- WHAT THE EXERCISE ASKS: Your response should give back each record exactly, word for word.

- DATA SHOWN:

※

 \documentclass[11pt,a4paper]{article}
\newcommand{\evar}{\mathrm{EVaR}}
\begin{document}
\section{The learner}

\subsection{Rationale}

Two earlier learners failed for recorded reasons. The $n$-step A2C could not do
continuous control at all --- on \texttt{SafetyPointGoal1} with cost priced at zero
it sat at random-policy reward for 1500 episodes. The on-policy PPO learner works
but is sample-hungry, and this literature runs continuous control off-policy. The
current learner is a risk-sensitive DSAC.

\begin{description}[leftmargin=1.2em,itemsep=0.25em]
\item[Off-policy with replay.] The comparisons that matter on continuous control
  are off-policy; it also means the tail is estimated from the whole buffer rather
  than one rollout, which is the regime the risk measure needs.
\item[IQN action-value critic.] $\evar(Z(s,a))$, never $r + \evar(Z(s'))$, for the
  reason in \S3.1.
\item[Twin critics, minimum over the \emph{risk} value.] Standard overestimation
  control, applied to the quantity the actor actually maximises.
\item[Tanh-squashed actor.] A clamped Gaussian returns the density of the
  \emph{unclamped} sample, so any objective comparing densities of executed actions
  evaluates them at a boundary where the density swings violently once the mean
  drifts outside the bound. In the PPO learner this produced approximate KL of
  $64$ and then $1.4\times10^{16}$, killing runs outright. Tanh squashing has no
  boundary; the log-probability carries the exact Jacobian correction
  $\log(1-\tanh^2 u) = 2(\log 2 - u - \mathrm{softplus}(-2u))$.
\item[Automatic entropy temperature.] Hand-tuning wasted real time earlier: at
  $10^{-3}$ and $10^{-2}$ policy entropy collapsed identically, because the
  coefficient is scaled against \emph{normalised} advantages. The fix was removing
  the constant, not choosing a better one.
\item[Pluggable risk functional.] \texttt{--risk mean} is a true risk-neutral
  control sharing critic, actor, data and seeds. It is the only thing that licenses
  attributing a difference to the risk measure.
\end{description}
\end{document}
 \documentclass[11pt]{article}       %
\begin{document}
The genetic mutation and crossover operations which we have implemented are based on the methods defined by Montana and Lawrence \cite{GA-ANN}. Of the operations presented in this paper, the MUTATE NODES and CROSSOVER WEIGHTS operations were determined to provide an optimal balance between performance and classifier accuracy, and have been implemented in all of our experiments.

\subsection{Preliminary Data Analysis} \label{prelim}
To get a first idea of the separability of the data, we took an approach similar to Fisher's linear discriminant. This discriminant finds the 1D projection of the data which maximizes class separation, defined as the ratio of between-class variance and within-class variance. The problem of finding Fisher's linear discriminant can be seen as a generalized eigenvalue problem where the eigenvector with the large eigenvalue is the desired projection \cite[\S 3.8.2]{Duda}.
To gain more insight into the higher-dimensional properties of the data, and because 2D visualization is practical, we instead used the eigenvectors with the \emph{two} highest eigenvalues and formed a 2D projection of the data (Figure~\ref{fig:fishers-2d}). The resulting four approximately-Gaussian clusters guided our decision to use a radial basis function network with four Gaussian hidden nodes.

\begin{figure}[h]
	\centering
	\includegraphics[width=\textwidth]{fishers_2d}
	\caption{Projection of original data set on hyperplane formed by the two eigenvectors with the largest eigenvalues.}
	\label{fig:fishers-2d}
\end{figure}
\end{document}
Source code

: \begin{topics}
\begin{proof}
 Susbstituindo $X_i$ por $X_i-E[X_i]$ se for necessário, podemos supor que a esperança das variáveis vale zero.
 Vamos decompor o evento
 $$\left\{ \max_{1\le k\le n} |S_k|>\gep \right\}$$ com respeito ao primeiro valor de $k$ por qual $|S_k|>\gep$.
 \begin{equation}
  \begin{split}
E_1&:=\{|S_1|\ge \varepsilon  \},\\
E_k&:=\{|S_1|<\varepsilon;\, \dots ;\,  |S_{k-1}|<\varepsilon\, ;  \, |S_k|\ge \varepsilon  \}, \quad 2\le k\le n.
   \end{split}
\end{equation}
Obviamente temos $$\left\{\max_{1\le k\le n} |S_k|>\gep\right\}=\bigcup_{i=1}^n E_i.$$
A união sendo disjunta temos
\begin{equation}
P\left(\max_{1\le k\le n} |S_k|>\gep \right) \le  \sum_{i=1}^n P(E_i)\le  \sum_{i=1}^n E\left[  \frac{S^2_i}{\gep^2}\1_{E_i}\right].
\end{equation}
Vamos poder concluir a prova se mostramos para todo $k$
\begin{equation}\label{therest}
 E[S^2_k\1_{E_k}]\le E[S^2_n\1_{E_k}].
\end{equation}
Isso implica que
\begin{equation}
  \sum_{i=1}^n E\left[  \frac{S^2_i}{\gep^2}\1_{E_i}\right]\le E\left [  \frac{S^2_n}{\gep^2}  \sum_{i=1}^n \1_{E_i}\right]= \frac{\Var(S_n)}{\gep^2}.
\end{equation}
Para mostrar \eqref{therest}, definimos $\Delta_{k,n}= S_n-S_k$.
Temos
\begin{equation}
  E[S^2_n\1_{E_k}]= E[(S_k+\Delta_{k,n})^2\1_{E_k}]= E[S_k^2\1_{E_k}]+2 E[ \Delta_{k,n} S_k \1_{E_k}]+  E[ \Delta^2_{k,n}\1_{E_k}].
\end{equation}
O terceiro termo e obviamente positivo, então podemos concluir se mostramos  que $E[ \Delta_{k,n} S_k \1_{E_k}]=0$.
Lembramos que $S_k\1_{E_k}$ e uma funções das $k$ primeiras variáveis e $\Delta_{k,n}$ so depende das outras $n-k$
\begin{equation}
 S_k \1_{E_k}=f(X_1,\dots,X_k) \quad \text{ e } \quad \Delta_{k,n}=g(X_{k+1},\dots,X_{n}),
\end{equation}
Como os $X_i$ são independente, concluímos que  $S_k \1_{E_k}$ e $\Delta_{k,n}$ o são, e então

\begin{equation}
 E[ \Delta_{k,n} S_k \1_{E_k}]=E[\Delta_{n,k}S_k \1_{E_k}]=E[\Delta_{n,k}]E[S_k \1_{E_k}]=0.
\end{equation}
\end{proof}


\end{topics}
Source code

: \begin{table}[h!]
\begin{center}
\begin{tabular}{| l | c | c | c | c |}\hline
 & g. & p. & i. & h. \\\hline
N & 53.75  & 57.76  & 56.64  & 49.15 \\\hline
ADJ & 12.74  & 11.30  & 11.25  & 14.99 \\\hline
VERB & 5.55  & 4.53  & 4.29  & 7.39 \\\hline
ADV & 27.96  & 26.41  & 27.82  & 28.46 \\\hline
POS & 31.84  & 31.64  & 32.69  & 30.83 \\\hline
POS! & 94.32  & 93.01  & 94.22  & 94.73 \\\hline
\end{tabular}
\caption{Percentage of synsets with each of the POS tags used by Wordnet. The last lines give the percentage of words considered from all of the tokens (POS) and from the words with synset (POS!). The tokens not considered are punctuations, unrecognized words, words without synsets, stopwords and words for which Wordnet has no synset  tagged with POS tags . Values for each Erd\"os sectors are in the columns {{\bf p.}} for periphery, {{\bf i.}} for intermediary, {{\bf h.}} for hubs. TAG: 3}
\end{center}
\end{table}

※

- EXPECTED OUTPUT:
 \documentclass[11pt,a4paper]{article}
\newcommand{\evar}{\mathrm{EVaR}}
\begin{document}
\section{The learner}

\subsection{Rationale}

Two earlier learners failed for recorded reasons. The $n$-step A2C could not do
continuous control at all --- on \texttt{SafetyPointGoal1} with cost priced at zero
it sat at random-policy reward for 1500 episodes. The on-policy PPO learner works
but is sample-hungry, and this literature runs continuous control off-policy. The
current learner is a risk-sensitive DSAC.

\begin{description}[leftmargin=1.2em,itemsep=0.25em]
\item[Off-policy with replay.] The comparisons that matter on continuous control
  are off-policy; it also means the tail is estimated from the whole buffer rather
  than one rollout, which is the regime the risk measure needs.
\item[IQN action-value critic.] $\evar(Z(s,a))$, never $r + \evar(Z(s'))$, for the
  reason in \S3.1.
\item[Twin critics, minimum over the \emph{risk} value.] Standard overestimation
  control, applied to the quantity the actor actually maximises.
\item[Tanh-squashed actor.] A clamped Gaussian returns the density of the
  \emph{unclamped} sample, so any objective comparing densities of executed actions
  evaluates them at a boundary where the density swings violently once the mean
  drifts outside the bound. In the PPO learner this produced approximate KL of
  $64$ and then $1.4\times10^{16}$, killing runs outright. Tanh squashing has no
  boundary; the log-probability carries the exact Jacobian correction
  $\log(1-\tanh^2 u) = 2(\log 2 - u - \mathrm{softplus}(-2u))$.
\item[Automatic entropy temperature.] Hand-tuning wasted real time earlier: at
  $10^{-3}$ and $10^{-2}$ policy entropy collapsed identically, because the
  coefficient is scaled against \emph{normalised} advantages. The fix was removing
  the constant, not choosing a better one.
\item[Pluggable risk functional.] \texttt{--risk mean} is a true risk-neutral
  control sharing critic, actor, data and seeds. It is the only thing that licenses
  attributing a difference to the risk measure.
\end{description}
\end{document}
 \documentclass[11pt]{article}       %
\begin{document}
The genetic mutation and crossover operations which we have implemented are based on the methods defined by Montana and Lawrence \cite{GA-ANN}. Of the operations presented in this paper, the MUTATE NODES and CROSSOVER WEIGHTS operations were determined to provide an optimal balance between performance and classifier accuracy, and have been implemented in all of our experiments.

\subsection{Preliminary Data Analysis} \label{prelim}
To get a first idea of the separability of the data, we took an approach similar to Fisher's linear discriminant. This discriminant finds the 1D projection of the data which maximizes class separation, defined as the ratio of between-class variance and within-class variance. The problem of finding Fisher's linear discriminant can be seen as a generalized eigenvalue problem where the eigenvector with the large eigenvalue is the desired projection \cite[\S 3.8.2]{Duda}.
To gain more insight into the higher-dimensional properties of the data, and because 2D visualization is practical, we instead used the eigenvectors with the \emph{two} highest eigenvalues and formed a 2D projection of the data (Figure~\ref{fig:fishers-2d}). The resulting four approximately-Gaussian clusters guided our decision to use a radial basis function network with four Gaussian hidden nodes.

\begin{figure}[h]
	\centering
	\includegraphics[width=\textwidth]{fishers_2d}
	\caption{Projection of original data set on hyperplane formed by the two eigenvectors with the largest eigenvalues.}
	\label{fig:fishers-2d}
\end{figure}
\end{document}
Source code

: \begin{topics}
\begin{proof}
 Susbstituindo $X_i$ por $X_i-E[X_i]$ se for necessário, podemos supor que a esperança das variáveis vale zero.
 Vamos decompor o evento
 $$\left\{ \max_{1\le k\le n} |S_k|>\gep \right\}$$ com respeito ao primeiro valor de $k$ por qual $|S_k|>\gep$.
 \begin{equation}
  \begin{split}
E_1&:=\{|S_1|\ge \varepsilon  \},\\
E_k&:=\{|S_1|<\varepsilon;\, \dots ;\,  |S_{k-1}|<\varepsilon\, ;  \, |S_k|\ge \varepsilon  \}, \quad 2\le k\le n.
   \end{split}
\end{equation}
Obviamente temos $$\left\{\max_{1\le k\le n} |S_k|>\gep\right\}=\bigcup_{i=1}^n E_i.$$
A união sendo disjunta temos
\begin{equation}
P\left(\max_{1\le k\le n} |S_k|>\gep \right) \le  \sum_{i=1}^n P(E_i)\le  \sum_{i=1}^n E\left[  \frac{S^2_i}{\gep^2}\1_{E_i}\right].
\end{equation}
Vamos poder concluir a prova se mostramos para todo $k$
\begin{equation}\label{therest}
 E[S^2_k\1_{E_k}]\le E[S^2_n\1_{E_k}].
\end{equation}
Isso implica que
\begin{equation}
  \sum_{i=1}^n E\left[  \frac{S^2_i}{\gep^2}\1_{E_i}\right]\le E\left [  \frac{S^2_n}{\gep^2}  \sum_{i=1}^n \1_{E_i}\right]= \frac{\Var(S_n)}{\gep^2}.
\end{equation}
Para mostrar \eqref{therest}, definimos $\Delta_{k,n}= S_n-S_k$.
Temos
\begin{equation}
  E[S^2_n\1_{E_k}]= E[(S_k+\Delta_{k,n})^2\1_{E_k}]= E[S_k^2\1_{E_k}]+2 E[ \Delta_{k,n} S_k \1_{E_k}]+  E[ \Delta^2_{k,n}\1_{E_k}].
\end{equation}
O terceiro termo e obviamente positivo, então podemos concluir se mostramos  que $E[ \Delta_{k,n} S_k \1_{E_k}]=0$.
Lembramos que $S_k\1_{E_k}$ e uma funções das $k$ primeiras variáveis e $\Delta_{k,n}$ so depende das outras $n-k$
\begin{equation}
 S_k \1_{E_k}=f(X_1,\dots,X_k) \quad \text{ e } \quad \Delta_{k,n}=g(X_{k+1},\dots,X_{n}),
\end{equation}
Como os $X_i$ são independente, concluímos que  $S_k \1_{E_k}$ e $\Delta_{k,n}$ o são, e então

\begin{equation}
 E[ \Delta_{k,n} S_k \1_{E_k}]=E[\Delta_{n,k}S_k \1_{E_k}]=E[\Delta_{n,k}]E[S_k \1_{E_k}]=0.
\end{equation}
\end{proof}


\end{topics}
Source code

: \begin{table}[h!]
\begin{center}
\begin{tabular}{| l | c | c | c | c |}\hline
 & g. & p. & i. & h. \\\hline
N & 53.75  & 57.76  & 56.64  & 49.15 \\\hline
ADJ & 12.74  & 11.30  & 11.25  & 14.99 \\\hline
VERB & 5.55  & 4.53  & 4.29  & 7.39 \\\hline
ADV & 27.96  & 26.41  & 27.82  & 28.46 \\\hline
POS & 31.84  & 31.64  & 32.69  & 30.83 \\\hline
POS! & 94.32  & 93.01  & 94.22  & 94.73 \\\hline
\end{tabular}
\caption{Percentage of synsets with each of the POS tags used by Wordnet. The last lines give the percentage of words considered from all of the tokens (POS) and from the words with synset (POS!). The tokens not considered are punctuations, unrecognized words, words without synsets, stopwords and words for which Wordnet has no synset  tagged with POS tags . Values for each Erd\"os sectors are in the columns {{\bf p.}} for periphery, {{\bf i.}} for intermediary, {{\bf h.}} for hubs. TAG: 3}
\end{center}
\end{table}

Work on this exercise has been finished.